# Tool belt flat bar



## Lettusbee (May 8, 2010)

That's for outside work only, doesn't work too well in kitchen renos.


----------



## WalnutBuilders (Sep 24, 2016)

Vertically for me. Although the short end is still sticking out and a potential hazard.


----------



## dkillianjr (Aug 28, 2006)

I have this one, it just clips on my tool belt when I need it. 

http://www.irondogtoolgear.com/collections/clip-on-tool-holders/products/flat-bar-holder



Dave


----------



## Inner10 (Mar 12, 2009)

tjbnwi said:


> If that happens you need to find a new job.
> 
> Tom


Or get an aluminum body truck.


----------



## Inner10 (Mar 12, 2009)

SmallTownGuy said:


> Always called it "my drinking buddy", on account that the guys I worked with called it that - I ALWAYS had it with me. "Hey CJ, let me see your drinking buddy so I can pop the top on this Bud."
> 
> Robies idea is cool - I never had the time or creativity to come up with a practical solution.
> 
> Some somabich stole my old blue steel one decades ago, now use the chitty stainless substitutes.


I always referred to those skinny flexible ones as glazing bars. Nice and light, very handy for removing aluminum door trim.


----------



## Robie (Feb 25, 2005)

dkillianjr said:


> I have this one, it just clips on my tool belt when I need it.
> 
> http://www.irondogtoolgear.com/collections/clip-on-tool-holders/products/flat-bar-holder
> 
> ...


Bingo


----------



## superseal (Feb 4, 2009)

The big bars stay in the truck whilst my little bars stay with me. Depending on what rig I'm wearing, I always have a loop or slot for it.


----------



## Nick1001 (Nov 4, 2012)

Amazon


----------



## Jayhawk Steve (Jul 22, 2016)

I needed to carry a flat bar for a while and had the same problem. I ended up pop riveting a J hook thingy onto one of my bags and hung the flat bar on it through the nail pulling slot in the bar. I did have to grind the J hook down just a little so it would fit through the hole in the bar.
I don't know the official name of that hook. Maybe a hanger hook? You can find them with all the other galvanized hardware, like angle brackets, eye bolts etc. The back is flat with two holes in it and the J part is round.


----------



## Jayhawk Steve (Jul 22, 2016)

Here's what I was trying to describe


----------



## cvtsf (Nov 5, 2016)

try this holder from Iron Dog
http://www.irondogtoolgear.com/collections/clip-on-tool-holders/products/flat-bar-holder


----------



## antonioooooooo (Mar 8, 2010)

If it's a carpenters belt, cut the bottom of a pencil holder, and slide it through that. That's what I do with a nail puller.


----------



## builditguy (Nov 10, 2013)

I've carried a Stanley Wonder bar for 26 years.
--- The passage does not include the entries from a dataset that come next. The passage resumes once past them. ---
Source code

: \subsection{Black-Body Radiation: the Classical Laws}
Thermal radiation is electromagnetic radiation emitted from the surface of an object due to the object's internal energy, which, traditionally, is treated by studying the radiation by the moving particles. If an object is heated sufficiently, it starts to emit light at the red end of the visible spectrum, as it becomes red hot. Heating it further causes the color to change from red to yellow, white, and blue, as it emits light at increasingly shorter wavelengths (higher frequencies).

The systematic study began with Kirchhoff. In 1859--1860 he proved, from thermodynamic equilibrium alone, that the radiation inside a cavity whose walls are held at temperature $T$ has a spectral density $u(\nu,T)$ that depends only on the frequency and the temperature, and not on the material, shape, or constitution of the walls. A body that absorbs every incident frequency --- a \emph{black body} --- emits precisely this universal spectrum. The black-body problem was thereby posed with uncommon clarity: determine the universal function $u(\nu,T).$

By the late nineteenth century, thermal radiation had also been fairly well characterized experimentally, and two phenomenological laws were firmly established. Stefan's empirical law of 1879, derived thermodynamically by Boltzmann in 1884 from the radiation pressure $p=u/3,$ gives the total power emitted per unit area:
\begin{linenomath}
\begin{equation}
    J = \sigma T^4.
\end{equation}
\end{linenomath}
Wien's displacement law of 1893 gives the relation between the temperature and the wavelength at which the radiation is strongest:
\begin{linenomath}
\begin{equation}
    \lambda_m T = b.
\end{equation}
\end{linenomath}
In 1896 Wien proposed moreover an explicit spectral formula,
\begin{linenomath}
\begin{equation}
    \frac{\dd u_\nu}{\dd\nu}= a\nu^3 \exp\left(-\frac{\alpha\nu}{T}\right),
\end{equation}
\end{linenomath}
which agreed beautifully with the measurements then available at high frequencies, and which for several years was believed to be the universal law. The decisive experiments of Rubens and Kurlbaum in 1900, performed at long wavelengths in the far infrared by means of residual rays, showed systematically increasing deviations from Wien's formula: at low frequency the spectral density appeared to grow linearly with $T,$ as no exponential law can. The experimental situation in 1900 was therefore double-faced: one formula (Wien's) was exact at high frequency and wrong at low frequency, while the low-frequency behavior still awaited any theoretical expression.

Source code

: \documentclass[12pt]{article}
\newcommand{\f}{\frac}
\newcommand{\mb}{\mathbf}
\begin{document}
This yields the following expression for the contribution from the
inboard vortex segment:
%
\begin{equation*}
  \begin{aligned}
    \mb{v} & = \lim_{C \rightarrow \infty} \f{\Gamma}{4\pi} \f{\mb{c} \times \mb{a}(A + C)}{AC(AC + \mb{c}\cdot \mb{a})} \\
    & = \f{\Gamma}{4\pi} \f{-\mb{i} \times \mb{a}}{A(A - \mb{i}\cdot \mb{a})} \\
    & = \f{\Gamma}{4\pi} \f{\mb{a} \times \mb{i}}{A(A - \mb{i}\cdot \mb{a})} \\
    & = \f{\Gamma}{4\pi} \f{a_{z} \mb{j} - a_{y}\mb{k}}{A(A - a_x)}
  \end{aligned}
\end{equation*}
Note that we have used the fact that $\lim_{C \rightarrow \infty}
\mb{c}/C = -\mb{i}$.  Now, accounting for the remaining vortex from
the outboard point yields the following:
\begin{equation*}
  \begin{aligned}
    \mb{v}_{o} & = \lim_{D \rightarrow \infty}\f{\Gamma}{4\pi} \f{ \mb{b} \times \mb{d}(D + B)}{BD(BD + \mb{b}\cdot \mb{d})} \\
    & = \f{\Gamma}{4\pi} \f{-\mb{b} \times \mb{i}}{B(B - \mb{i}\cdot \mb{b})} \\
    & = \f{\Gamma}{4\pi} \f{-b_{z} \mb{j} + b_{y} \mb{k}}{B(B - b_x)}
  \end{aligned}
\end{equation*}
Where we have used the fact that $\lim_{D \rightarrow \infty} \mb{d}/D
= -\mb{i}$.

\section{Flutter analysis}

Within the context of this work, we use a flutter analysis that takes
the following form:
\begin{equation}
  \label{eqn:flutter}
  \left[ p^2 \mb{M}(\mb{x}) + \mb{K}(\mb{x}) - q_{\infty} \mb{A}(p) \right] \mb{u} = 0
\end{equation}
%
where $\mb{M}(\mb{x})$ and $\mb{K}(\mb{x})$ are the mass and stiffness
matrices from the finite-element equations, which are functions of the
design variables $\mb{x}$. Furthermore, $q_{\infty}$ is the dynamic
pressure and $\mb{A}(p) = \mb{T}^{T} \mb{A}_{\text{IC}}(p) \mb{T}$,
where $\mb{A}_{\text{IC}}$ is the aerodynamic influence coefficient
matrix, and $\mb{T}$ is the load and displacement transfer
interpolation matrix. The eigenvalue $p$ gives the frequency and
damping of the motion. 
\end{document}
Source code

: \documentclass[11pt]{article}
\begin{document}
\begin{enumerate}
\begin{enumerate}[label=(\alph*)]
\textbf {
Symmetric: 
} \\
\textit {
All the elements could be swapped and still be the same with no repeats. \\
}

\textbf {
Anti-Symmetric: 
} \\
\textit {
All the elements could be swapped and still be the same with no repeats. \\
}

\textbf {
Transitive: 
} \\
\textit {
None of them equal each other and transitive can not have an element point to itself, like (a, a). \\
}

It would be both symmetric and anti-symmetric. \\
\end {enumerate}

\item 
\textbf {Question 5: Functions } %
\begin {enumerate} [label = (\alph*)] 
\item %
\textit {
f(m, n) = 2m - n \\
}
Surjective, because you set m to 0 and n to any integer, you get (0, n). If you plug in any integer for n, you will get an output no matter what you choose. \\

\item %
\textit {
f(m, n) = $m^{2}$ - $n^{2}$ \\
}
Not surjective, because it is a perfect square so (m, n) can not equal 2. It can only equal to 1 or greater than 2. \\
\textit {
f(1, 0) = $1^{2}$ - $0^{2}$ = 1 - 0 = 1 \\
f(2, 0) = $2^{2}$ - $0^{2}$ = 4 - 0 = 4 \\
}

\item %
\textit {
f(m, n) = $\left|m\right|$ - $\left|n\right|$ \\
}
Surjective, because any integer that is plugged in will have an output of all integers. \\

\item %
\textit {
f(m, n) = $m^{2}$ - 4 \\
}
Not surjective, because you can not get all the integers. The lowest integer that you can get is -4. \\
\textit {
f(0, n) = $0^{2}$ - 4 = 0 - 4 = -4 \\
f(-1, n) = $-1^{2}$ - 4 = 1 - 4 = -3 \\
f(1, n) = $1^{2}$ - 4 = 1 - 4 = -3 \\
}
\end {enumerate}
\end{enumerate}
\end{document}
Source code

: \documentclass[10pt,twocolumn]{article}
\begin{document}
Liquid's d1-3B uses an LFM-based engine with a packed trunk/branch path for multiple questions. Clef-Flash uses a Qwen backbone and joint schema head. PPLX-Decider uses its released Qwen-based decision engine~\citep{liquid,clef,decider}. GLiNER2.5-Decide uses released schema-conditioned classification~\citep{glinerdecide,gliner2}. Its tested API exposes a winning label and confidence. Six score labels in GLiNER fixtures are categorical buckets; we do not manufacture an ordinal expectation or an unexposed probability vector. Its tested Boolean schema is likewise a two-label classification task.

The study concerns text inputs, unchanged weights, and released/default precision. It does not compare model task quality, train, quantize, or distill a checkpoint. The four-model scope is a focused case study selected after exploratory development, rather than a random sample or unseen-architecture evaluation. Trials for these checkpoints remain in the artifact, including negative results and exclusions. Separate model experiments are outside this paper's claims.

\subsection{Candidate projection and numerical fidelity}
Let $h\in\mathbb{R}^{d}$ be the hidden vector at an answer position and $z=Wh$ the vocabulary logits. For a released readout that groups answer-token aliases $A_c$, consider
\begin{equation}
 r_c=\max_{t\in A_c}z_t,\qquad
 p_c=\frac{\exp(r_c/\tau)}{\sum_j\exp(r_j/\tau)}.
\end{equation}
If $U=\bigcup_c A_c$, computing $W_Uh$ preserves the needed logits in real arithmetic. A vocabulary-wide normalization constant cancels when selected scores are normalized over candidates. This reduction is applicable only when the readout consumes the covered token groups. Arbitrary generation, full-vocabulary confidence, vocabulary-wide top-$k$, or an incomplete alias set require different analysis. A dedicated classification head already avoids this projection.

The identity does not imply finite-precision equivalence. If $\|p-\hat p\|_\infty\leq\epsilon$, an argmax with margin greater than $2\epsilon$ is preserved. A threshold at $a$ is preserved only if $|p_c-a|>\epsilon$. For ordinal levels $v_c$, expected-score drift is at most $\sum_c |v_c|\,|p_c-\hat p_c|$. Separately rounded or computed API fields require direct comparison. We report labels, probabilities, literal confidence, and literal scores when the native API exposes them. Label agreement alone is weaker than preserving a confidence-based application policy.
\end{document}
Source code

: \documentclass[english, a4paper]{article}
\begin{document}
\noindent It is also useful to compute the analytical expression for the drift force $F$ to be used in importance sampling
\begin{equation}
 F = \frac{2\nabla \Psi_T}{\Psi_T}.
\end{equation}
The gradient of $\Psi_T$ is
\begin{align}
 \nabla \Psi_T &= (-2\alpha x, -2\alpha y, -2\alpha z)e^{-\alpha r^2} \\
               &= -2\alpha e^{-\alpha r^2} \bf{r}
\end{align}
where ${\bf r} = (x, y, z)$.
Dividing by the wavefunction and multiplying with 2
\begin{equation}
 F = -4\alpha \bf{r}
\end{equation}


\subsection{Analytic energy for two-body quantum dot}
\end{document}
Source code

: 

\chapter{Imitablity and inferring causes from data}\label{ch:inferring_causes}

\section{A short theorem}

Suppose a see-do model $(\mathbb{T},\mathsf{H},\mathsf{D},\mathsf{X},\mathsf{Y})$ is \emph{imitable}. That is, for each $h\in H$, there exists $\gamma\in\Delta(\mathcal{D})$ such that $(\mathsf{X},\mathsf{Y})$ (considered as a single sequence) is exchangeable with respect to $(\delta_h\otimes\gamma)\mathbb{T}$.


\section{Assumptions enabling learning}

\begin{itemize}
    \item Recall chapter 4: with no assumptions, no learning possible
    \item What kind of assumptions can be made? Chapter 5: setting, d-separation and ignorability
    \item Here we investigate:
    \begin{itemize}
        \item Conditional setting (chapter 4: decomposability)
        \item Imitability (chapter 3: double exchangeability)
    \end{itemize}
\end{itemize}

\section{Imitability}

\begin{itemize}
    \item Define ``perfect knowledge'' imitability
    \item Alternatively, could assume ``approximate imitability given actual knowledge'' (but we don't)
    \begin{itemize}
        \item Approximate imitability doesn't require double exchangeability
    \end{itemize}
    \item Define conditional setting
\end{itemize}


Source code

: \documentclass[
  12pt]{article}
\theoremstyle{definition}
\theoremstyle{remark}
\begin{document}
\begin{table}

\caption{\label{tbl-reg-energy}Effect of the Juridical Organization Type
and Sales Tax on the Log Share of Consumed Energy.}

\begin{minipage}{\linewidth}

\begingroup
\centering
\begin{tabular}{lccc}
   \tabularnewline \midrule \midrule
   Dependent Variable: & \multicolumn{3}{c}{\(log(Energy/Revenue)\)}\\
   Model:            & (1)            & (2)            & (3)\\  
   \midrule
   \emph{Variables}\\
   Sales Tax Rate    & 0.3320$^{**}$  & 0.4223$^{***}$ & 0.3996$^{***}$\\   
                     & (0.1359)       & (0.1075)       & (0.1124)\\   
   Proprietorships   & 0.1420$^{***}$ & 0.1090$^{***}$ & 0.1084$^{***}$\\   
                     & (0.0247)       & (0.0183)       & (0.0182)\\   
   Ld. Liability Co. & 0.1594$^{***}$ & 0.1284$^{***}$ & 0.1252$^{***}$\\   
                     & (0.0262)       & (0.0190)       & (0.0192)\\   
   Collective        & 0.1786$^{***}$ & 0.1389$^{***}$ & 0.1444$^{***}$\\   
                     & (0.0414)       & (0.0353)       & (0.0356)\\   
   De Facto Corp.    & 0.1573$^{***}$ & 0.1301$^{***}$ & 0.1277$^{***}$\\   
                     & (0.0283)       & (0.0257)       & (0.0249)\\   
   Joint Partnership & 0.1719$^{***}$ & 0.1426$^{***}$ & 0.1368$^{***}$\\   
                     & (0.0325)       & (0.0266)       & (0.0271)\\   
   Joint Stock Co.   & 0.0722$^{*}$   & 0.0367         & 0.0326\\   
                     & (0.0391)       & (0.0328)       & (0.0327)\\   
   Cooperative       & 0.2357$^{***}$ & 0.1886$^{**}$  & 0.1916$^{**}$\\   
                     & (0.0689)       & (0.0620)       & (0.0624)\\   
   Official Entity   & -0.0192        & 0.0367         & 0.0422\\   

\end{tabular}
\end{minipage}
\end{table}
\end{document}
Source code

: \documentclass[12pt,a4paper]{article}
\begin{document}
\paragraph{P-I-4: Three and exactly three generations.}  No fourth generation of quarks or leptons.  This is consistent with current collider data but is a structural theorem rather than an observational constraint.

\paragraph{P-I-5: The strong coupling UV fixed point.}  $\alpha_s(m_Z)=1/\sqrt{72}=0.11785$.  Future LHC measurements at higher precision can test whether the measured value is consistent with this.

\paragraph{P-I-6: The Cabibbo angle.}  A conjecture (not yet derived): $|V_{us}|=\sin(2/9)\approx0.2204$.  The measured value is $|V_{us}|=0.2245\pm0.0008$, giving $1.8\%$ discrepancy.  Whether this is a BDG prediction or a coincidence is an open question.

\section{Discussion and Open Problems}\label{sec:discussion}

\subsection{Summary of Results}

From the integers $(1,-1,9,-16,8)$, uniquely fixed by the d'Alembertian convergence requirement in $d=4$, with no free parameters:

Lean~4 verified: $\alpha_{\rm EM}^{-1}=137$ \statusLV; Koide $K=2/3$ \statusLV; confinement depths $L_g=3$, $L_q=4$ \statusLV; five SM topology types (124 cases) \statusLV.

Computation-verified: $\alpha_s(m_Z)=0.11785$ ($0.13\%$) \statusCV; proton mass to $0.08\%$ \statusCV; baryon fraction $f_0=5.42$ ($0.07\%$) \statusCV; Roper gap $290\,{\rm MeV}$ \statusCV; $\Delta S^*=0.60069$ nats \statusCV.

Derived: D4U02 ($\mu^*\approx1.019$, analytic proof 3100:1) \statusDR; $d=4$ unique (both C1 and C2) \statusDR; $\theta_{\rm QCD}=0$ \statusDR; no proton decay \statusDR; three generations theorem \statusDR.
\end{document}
I've only broken 1. I do have a Vaughn as a back up, in the truck.

I just stick it in the right side bag. If you look at Superseal's pic above, you can see one. It's the silver one in the second picture. 

It's small, but has so many uses. I've beat the crap out of it and it's as good as new. Maybe better because it has patina.


----------